[[ GIVEN DATA, beginning ]]
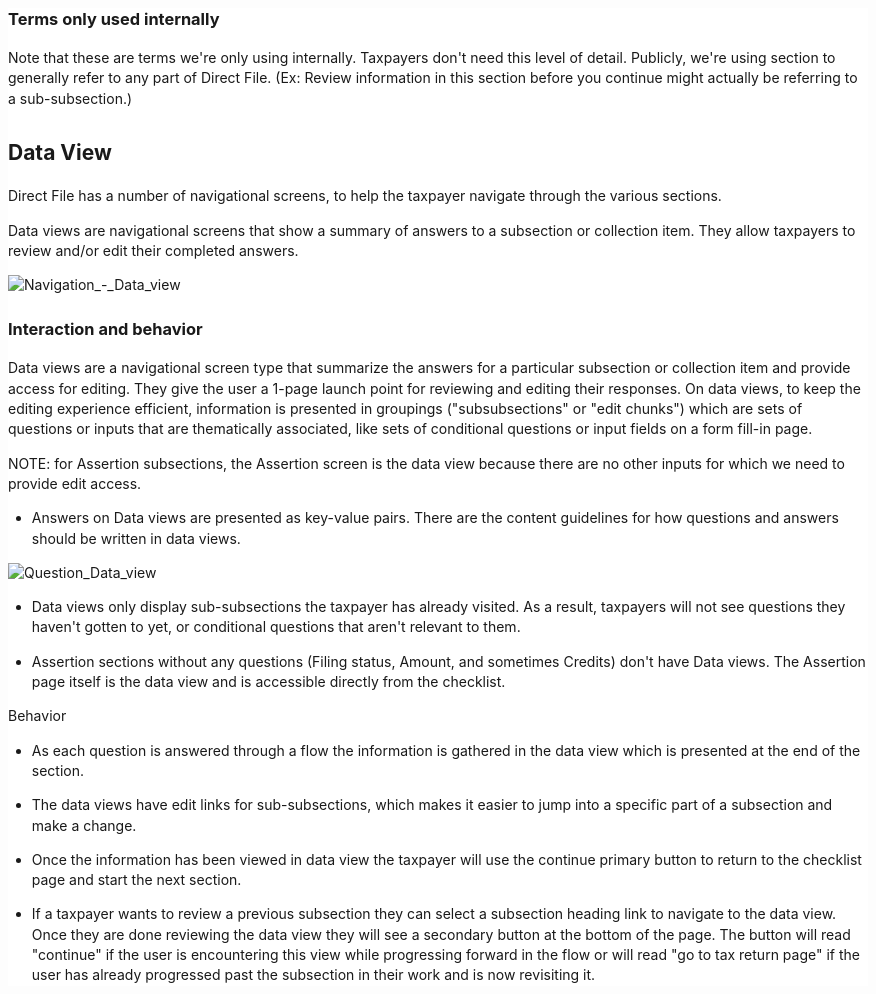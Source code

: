 ### **Terms only used internally**

Note that these are terms we're only using internally. Taxpayers don't need this level of detail. Publicly, we're using section to generally refer to any part of Direct File. (Ex: Review information in this section before you continue might actually be referring to a sub-subsection.)

## **Data View**

Direct File has a number of navigational screens, to help the taxpayer navigate through the various sections.

Data views are navigational screens that show a summary of answers to a subsection or collection item. They allow taxpayers to review and/or edit their completed answers.

![Navigation_-_Data_view](https://github.com/user-attachments/assets/7cee0501-fd49-42d9-b21b-888f6fb2e9a4)

### **Interaction and behavior**

Data views are a navigational screen type that summarize the answers for a particular subsection or collection item and provide access for editing. They give the user a 1-page launch point for reviewing and editing their responses. On data views, to keep the editing experience efficient, information is presented in groupings ("subsubsections" or "edit chunks") which are sets of questions or inputs that are thematically associated, like sets of conditional questions or input fields on a form fill-in page.

NOTE: for Assertion subsections, the Assertion screen is the data view because there are no other inputs for which we need to provide edit access.

* Answers on Data views are presented as key-value pairs. There are the content guidelines for how questions and answers should be written in data views.

![Question_Data_view](https://github.com/user-attachments/assets/7bb3339b-0dc5-415b-b857-22b65a6faf87)

* Data views only display sub-subsections the taxpayer has already visited. As a result, taxpayers will not see questions they haven't gotten to yet, or conditional questions that aren't relevant to them.

* Assertion sections without any questions (Filing status, Amount, and sometimes Credits) don't have Data views. The Assertion page itself is the data view and is accessible directly from the checklist.

Behavior

* As each question is answered through a flow the information is gathered in the data view which is presented at the end of the section.

* The data views have edit links for sub-subsections, which makes it easier to jump into a specific part of a subsection and make a change.

* Once the information has been viewed in data view the taxpayer will use the continue primary button to return to the checklist page and start the next section.

* If a taxpayer wants to review a previous subsection they can select a subsection heading link to navigate to the data view. Once they are done reviewing the data view they will see a secondary button at the bottom of the page. The button will read "continue" if the user is encountering this view while progressing forward in the flow or will read "go to tax return page" if the user has already progressed past the subsection in their work and is now revisiting it.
[[ GIVEN DATA, end ]]
> ACTION ITEM
Reproduce the whole of the data, word for word, and omit its pictures.

> RESPONSE
Source code

: ### **Terms only used internally**

Note that these are terms we're only using internally. Taxpayers don't need this level of detail. Publicly, we're using section to generally refer to any part of Direct File. (Ex: Review information in this section before you continue might actually be referring to a sub-subsection.)

## **Data View**

Direct File has a number of navigational screens, to help the taxpayer navigate through the various sections.

Data views are navigational screens that show a summary of answers to a subsection or collection item. They allow taxpayers to review and/or edit their completed answers.

![Navigation_-_Data_view](https://github.com/user-attachments/assets/7cee0501-fd49-42d9-b21b-888f6fb2e9a4)

### **Interaction and behavior**

Data views are a navigational screen type that summarize the answers for a particular subsection or collection item and provide access for editing. They give the user a 1-page launch point for reviewing and editing their responses. On data views, to keep the editing experience efficient, information is presented in groupings ("subsubsections" or "edit chunks") which are sets of questions or inputs that are thematically associated, like sets of conditional questions or input fields on a form fill-in page.

NOTE: for Assertion subsections, the Assertion screen is the data view because there are no other inputs for which we need to provide edit access.

* Answers on Data views are presented as key-value pairs. There are the content guidelines for how questions and answers should be written in data views.

![Question_Data_view](https://github.com/user-attachments/assets/7bb3339b-0dc5-415b-b857-22b65a6faf87)

* Data views only display sub-subsections the taxpayer has already visited. As a result, taxpayers will not see questions they haven't gotten to yet, or conditional questions that aren't relevant to them.

* Assertion sections without any questions (Filing status, Amount, and sometimes Credits) don't have Data views. The Assertion page itself is the data view and is accessible directly from the checklist.

Behavior

* As each question is answered through a flow the information is gathered in the data view which is presented at the end of the section.

* The data views have edit links for sub-subsections, which makes it easier to jump into a specific part of a subsection and make a change.

* Once the information has been viewed in data view the taxpayer will use the continue primary button to return to the checklist page and start the next section.

* If a taxpayer wants to review a previous subsection they can select a subsection heading link to navigate to the data view. Once they are done reviewing the data view they will see a secondary button at the bottom of the page. The button will read "continue" if the user is encountering this view while progressing forward in the flow or will read "go to tax return page" if the user has already progressed past the subsection in their work and is now revisiting it.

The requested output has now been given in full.